Exercise data:
################

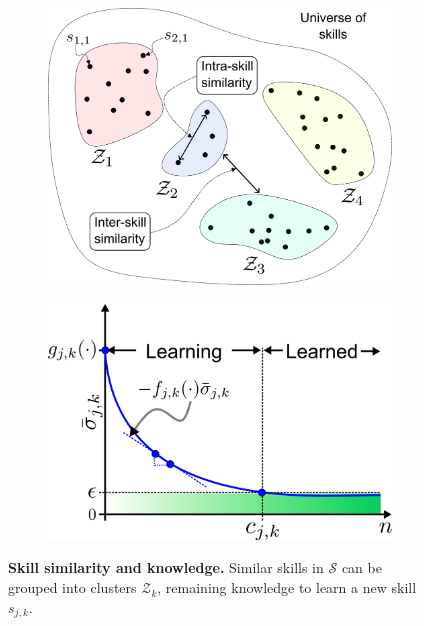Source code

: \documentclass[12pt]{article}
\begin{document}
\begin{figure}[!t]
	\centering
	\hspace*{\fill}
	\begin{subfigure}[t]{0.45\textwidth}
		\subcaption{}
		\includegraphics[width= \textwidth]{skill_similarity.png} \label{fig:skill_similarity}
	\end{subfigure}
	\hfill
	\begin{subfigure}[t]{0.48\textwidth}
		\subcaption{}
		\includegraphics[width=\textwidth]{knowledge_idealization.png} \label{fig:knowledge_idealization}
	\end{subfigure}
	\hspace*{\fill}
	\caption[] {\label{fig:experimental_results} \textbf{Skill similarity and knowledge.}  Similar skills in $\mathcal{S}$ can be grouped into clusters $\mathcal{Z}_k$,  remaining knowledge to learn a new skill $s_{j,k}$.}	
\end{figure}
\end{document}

################

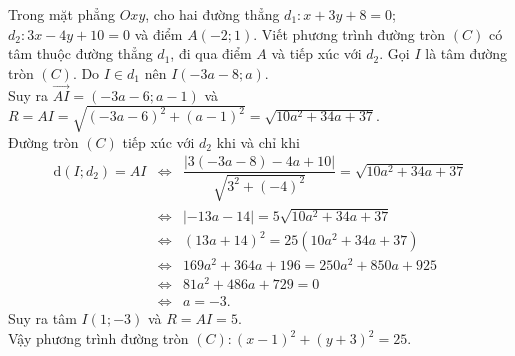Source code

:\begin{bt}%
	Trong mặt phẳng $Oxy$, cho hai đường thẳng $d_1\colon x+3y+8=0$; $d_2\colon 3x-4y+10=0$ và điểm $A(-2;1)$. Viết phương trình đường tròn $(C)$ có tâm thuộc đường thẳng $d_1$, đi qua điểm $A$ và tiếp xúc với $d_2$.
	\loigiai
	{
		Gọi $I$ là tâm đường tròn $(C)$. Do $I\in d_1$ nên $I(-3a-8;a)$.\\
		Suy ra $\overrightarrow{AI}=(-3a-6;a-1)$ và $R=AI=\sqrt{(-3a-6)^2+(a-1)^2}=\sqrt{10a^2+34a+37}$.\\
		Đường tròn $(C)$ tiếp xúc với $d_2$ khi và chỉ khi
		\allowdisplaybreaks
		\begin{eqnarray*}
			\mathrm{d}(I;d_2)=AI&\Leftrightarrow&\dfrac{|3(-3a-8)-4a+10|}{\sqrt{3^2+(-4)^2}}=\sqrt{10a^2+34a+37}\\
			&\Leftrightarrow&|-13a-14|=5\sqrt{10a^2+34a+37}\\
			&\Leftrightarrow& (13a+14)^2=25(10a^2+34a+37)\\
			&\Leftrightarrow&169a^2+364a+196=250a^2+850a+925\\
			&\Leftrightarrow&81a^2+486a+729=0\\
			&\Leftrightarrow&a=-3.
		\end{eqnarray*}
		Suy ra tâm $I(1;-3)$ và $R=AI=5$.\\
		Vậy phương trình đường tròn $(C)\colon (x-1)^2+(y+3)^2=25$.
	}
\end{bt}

################

Assignment: Every line in the records above that contains the word "tròn" should be copied out.

Problem solution:
	Trong mặt phẳng $Oxy$, cho hai đường thẳng $d_1\colon x+3y+8=0$; $d_2\colon 3x-4y+10=0$ và điểm $A(-2;1)$. Viết phương trình đường tròn $(C)$ có tâm thuộc đường thẳng $d_1$, đi qua điểm $A$ và tiếp xúc với $d_2$.
		Gọi $I$ là tâm đường tròn $(C)$. Do $I\in d_1$ nên $I(-3a-8;a)$.\\
		Đường tròn $(C)$ tiếp xúc với $d_2$ khi và chỉ khi
		Vậy phương trình đường tròn $(C)\colon (x-1)^2+(y+3)^2=25$.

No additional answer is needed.